Stored data:
Content starts

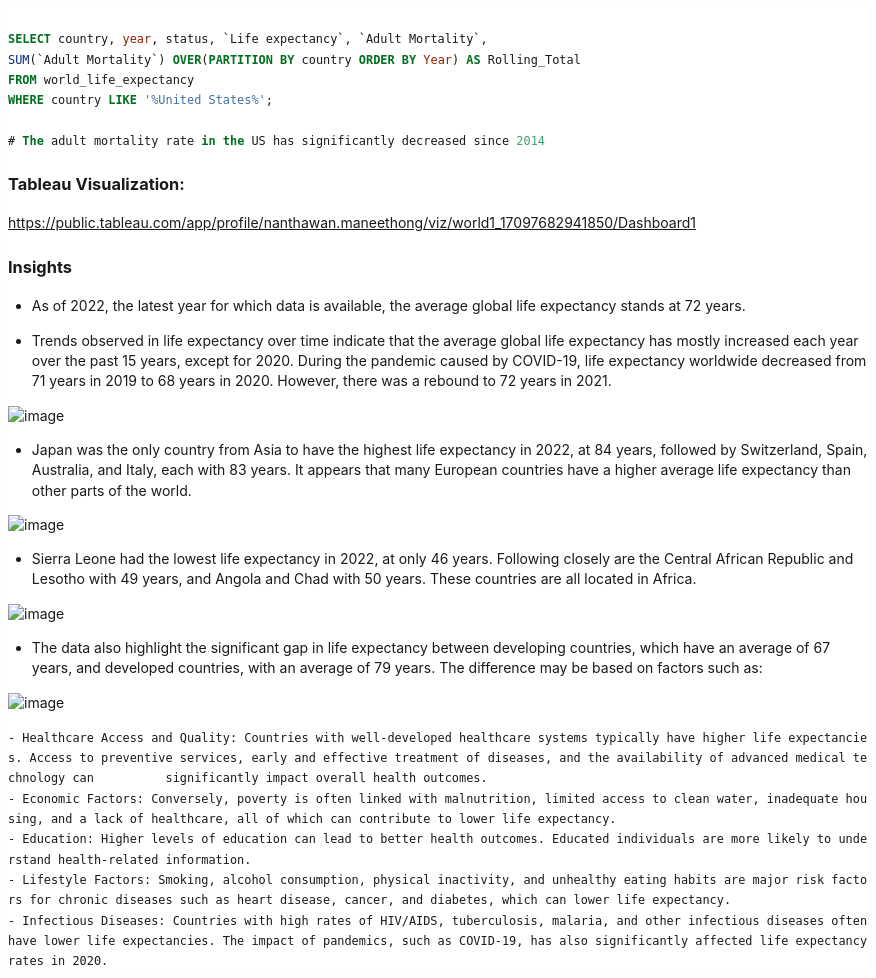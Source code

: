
 ```SQL

SELECT country, year, status, `Life expectancy`, `Adult Mortality`,
SUM(`Adult Mortality`) OVER(PARTITION BY country ORDER BY Year) AS Rolling_Total
FROM world_life_expectancy
WHERE country LIKE '%United States%';

# The adult mortality rate in the US has significantly decreased since 2014
```

### Tableau Visualization:

https://public.tableau.com/app/profile/nanthawan.maneethong/viz/world1_17097682941850/Dashboard1

### Insights

- As of 2022, the latest year for which data is available, the average global life expectancy stands at 72 years.

- Trends observed in life expectancy over time indicate that the average global life expectancy has mostly increased each year over the past 15 years, except for 2020. During the pandemic caused by COVID-19, life expectancy worldwide decreased from 71 years in 2019 to 68 years in 2020. However, there was a rebound to 72 years in 2021.


![image](https://github.com/NanManee/World_Life_Expectancy_Project/assets/156528525/498b678c-1c24-4bb6-95fb-33dc285d9ab5)


  
- Japan was the only country from Asia to have the highest life expectancy in 2022, at 84 years, followed by Switzerland, Spain, Australia, and Italy, each with 83 years. It appears that many European countries have a higher average life expectancy than other parts of the world.

![image](https://github.com/NanManee/World_Life_Expectancy_Project/assets/156528525/895cb810-89fe-4361-aefc-b92c841ad31b)



- Sierra Leone had the lowest life expectancy in 2022, at only 46 years. Following closely are the Central African Republic and Lesotho with 49 years, and Angola and Chad with 50 years. These countries are all located in Africa.


![image](https://github.com/NanManee/World_Life_Expectancy_Project/assets/156528525/304d96f9-0f3c-4f55-b5ef-d81d2c89aebb)



- The data also highlight the significant gap in life expectancy between developing countries, which have an average of 67 years, and developed countries, with an average of 79 years. The difference may be based on factors such as:


![image](https://github.com/NanManee/World_Life_Expectancy_Project/assets/156528525/b90176f9-3c11-4f4a-b0ed-b8e2e796fffc)



	- Healthcare Access and Quality: Countries with well-developed healthcare systems typically have higher life expectancies. Access to preventive services, early and effective treatment of diseases, and the availability of advanced medical technology can 		  significantly impact overall health outcomes.
	- Economic Factors: Conversely, poverty is often linked with malnutrition, limited access to clean water, inadequate housing, and a lack of healthcare, all of which can contribute to lower life expectancy.
	- Education: Higher levels of education can lead to better health outcomes. Educated individuals are more likely to understand health-related information.
	- Lifestyle Factors: Smoking, alcohol consumption, physical inactivity, and unhealthy eating habits are major risk factors for chronic diseases such as heart disease, cancer, and diabetes, which can lower life expectancy.
	- Infectious Diseases: Countries with high rates of HIV/AIDS, tuberculosis, malaria, and other infectious diseases often have lower life expectancies. The impact of pandemics, such as COVID-19, has also significantly affected life expectancy rates in 2020.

Content ends

### What the task asks
With no pictures included, write out the entries exactly.

### Exercise output
Source code

:
 ```SQL

SELECT country, year, status, `Life expectancy`, `Adult Mortality`,
SUM(`Adult Mortality`) OVER(PARTITION BY country ORDER BY Year) AS Rolling_Total
FROM world_life_expectancy
WHERE country LIKE '%United States%';

# The adult mortality rate in the US has significantly decreased since 2014
```

### Tableau Visualization:

https://public.tableau.com/app/profile/nanthawan.maneethong/viz/world1_17097682941850/Dashboard1

### Insights

- As of 2022, the latest year for which data is available, the average global life expectancy stands at 72 years.

- Trends observed in life expectancy over time indicate that the average global life expectancy has mostly increased each year over the past 15 years, except for 2020. During the pandemic caused by COVID-19, life expectancy worldwide decreased from 71 years in 2019 to 68 years in 2020. However, there was a rebound to 72 years in 2021.


![image](https://github.com/NanManee/World_Life_Expectancy_Project/assets/156528525/498b678c-1c24-4bb6-95fb-33dc285d9ab5)


  
- Japan was the only country from Asia to have the highest life expectancy in 2022, at 84 years, followed by Switzerland, Spain, Australia, and Italy, each with 83 years. It appears that many European countries have a higher average life expectancy than other parts of the world.

![image](https://github.com/NanManee/World_Life_Expectancy_Project/assets/156528525/895cb810-89fe-4361-aefc-b92c841ad31b)



- Sierra Leone had the lowest life expectancy in 2022, at only 46 years. Following closely are the Central African Republic and Lesotho with 49 years, and Angola and Chad with 50 years. These countries are all located in Africa.


![image](https://github.com/NanManee/World_Life_Expectancy_Project/assets/156528525/304d96f9-0f3c-4f55-b5ef-d81d2c89aebb)



- The data also highlight the significant gap in life expectancy between developing countries, which have an average of 67 years, and developed countries, with an average of 79 years. The difference may be based on factors such as:


![image](https://github.com/NanManee/World_Life_Expectancy_Project/assets/156528525/b90176f9-3c11-4f4a-b0ed-b8e2e796fffc)



	- Healthcare Access and Quality: Countries with well-developed healthcare systems typically have higher life expectancies. Access to preventive services, early and effective treatment of diseases, and the availability of advanced medical technology can 		  significantly impact overall health outcomes.
	- Economic Factors: Conversely, poverty is often linked with malnutrition, limited access to clean water, inadequate housing, and a lack of healthcare, all of which can contribute to lower life expectancy.
	- Education: Higher levels of education can lead to better health outcomes. Educated individuals are more likely to understand health-related information.
	- Lifestyle Factors: Smoking, alcohol consumption, physical inactivity, and unhealthy eating habits are major risk factors for chronic diseases such as heart disease, cancer, and diabetes, which can lower life expectancy.
	- Infectious Diseases: Countries with high rates of HIV/AIDS, tuberculosis, malaria, and other infectious diseases often have lower life expectancies. The impact of pandemics, such as COVID-19, has also significantly affected life expectancy rates in 2020.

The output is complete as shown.